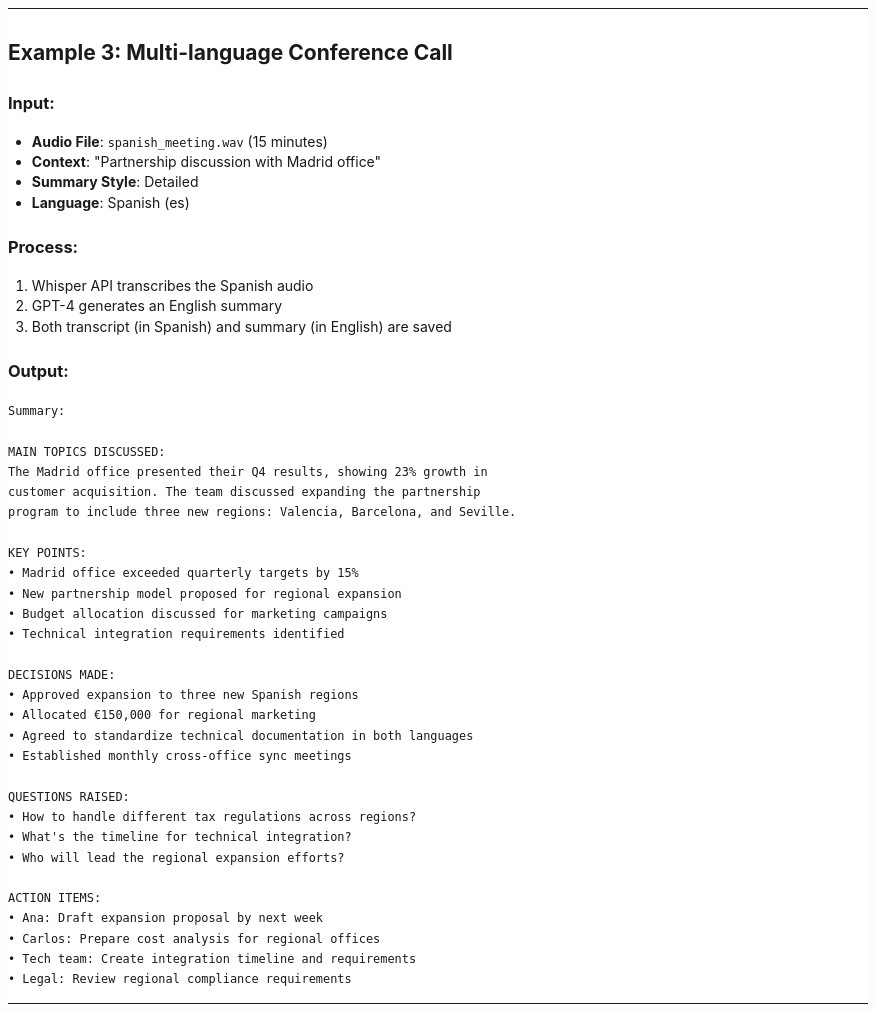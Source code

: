 
---

## Example 3: Multi-language Conference Call

### Input:
- **Audio File**: `spanish_meeting.wav` (15 minutes)
- **Context**: "Partnership discussion with Madrid office"
- **Summary Style**: Detailed
- **Language**: Spanish (es)

### Process:
1. Whisper API transcribes the Spanish audio
2. GPT-4 generates an English summary
3. Both transcript (in Spanish) and summary (in English) are saved

### Output:
```
Summary:

MAIN TOPICS DISCUSSED:
The Madrid office presented their Q4 results, showing 23% growth in 
customer acquisition. The team discussed expanding the partnership 
program to include three new regions: Valencia, Barcelona, and Seville.

KEY POINTS:
• Madrid office exceeded quarterly targets by 15%
• New partnership model proposed for regional expansion
• Budget allocation discussed for marketing campaigns
• Technical integration requirements identified

DECISIONS MADE:
• Approved expansion to three new Spanish regions
• Allocated €150,000 for regional marketing
• Agreed to standardize technical documentation in both languages
• Established monthly cross-office sync meetings

QUESTIONS RAISED:
• How to handle different tax regulations across regions?
• What's the timeline for technical integration?
• Who will lead the regional expansion efforts?

ACTION ITEMS:
• Ana: Draft expansion proposal by next week
• Carlos: Prepare cost analysis for regional offices
• Tech team: Create integration timeline and requirements
• Legal: Review regional compliance requirements
```

---
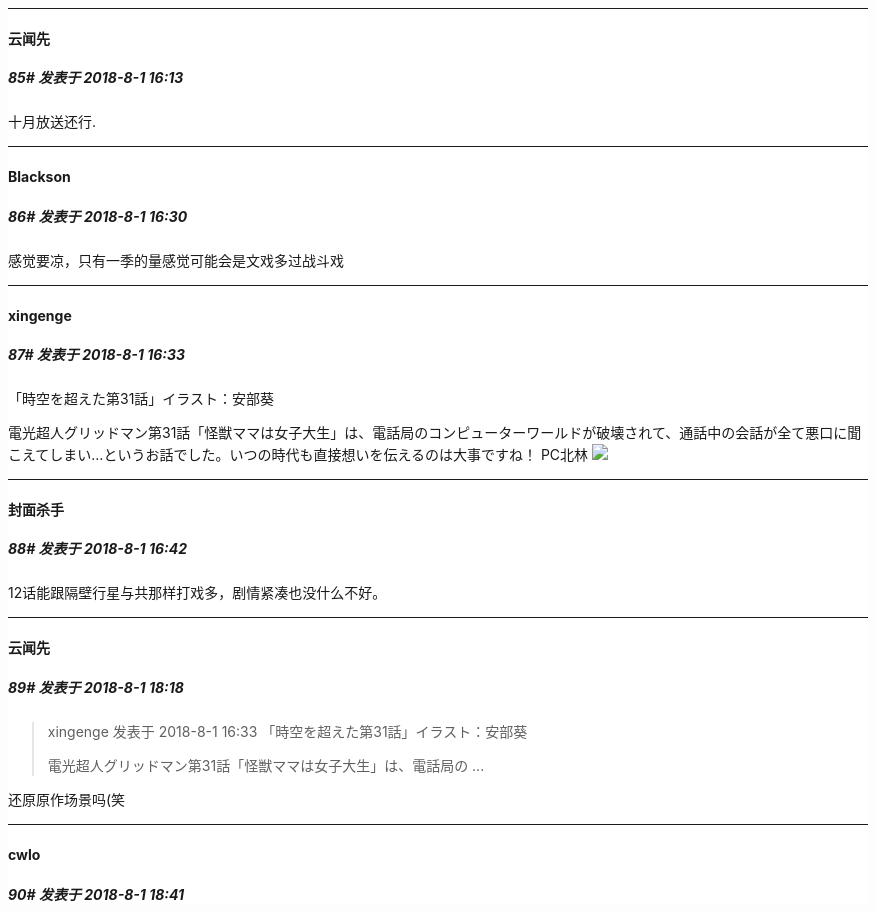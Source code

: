 
-----

####  云闻先  
##### 85#       发表于 2018-8-1 16:13


十月放送还行.


-----

####  Blackson  
##### 86#       发表于 2018-8-1 16:30


感觉要凉，只有一季的量感觉可能会是文戏多过战斗戏


-----

####  xingenge  
##### 87#       发表于 2018-8-1 16:33


「時空を超えた第31話」イラスト：安部葵

電光超人グリッドマン第31話「怪獣ママは女子大生」は、電話局のコンピューターワールドが破壊されて、通話中の会話が全て悪口に聞こえてしまい…というお話でした。いつの時代も直接想いを伝えるのは大事ですね！ PC北林
<img src="http://wx2.sinaimg.cn/large/740ca5e5gy1ftua8gen5ej20nl0xc1ky.jpg" referrerpolicy="no-referrer">


-----

####  封面杀手  
##### 88#       发表于 2018-8-1 16:42


12话能跟隔壁行星与共那样打戏多，剧情紧凑也没什么不好。


-----

####  云闻先  
##### 89#       发表于 2018-8-1 18:18


<blockquote>xingenge 发表于 2018-8-1 16:33
「時空を超えた第31話」イラスト：安部葵

電光超人グリッドマン第31話「怪獣ママは女子大生」は、電話局の ...</blockquote>
还原原作场景吗(笑


-----

####  cwlo  
##### 90#       发表于 2018-8-1 18:41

_ _ _ _ _ _ _

TASK INSTRUCTIONS:
Give only the lines from the one holding "发表于 2018-8-1 16:13" through the one holding "发表于 2018-8-1 18:18", each restated exactly as it appears above.

THE ANSWER:
##### 85#       发表于 2018-8-1 16:13


十月放送还行.


-----

####  Blackson  
##### 86#       发表于 2018-8-1 16:30


感觉要凉，只有一季的量感觉可能会是文戏多过战斗戏


-----

####  xingenge  
##### 87#       发表于 2018-8-1 16:33


「時空を超えた第31話」イラスト：安部葵

電光超人グリッドマン第31話「怪獣ママは女子大生」は、電話局のコンピューターワールドが破壊されて、通話中の会話が全て悪口に聞こえてしまい…というお話でした。いつの時代も直接想いを伝えるのは大事ですね！ PC北林
<img src="http://wx2.sinaimg.cn/large/740ca5e5gy1ftua8gen5ej20nl0xc1ky.jpg" referrerpolicy="no-referrer">


-----

####  封面杀手  
##### 88#       发表于 2018-8-1 16:42


12话能跟隔壁行星与共那样打戏多，剧情紧凑也没什么不好。


-----

####  云闻先  
##### 89#       发表于 2018-8-1 18:18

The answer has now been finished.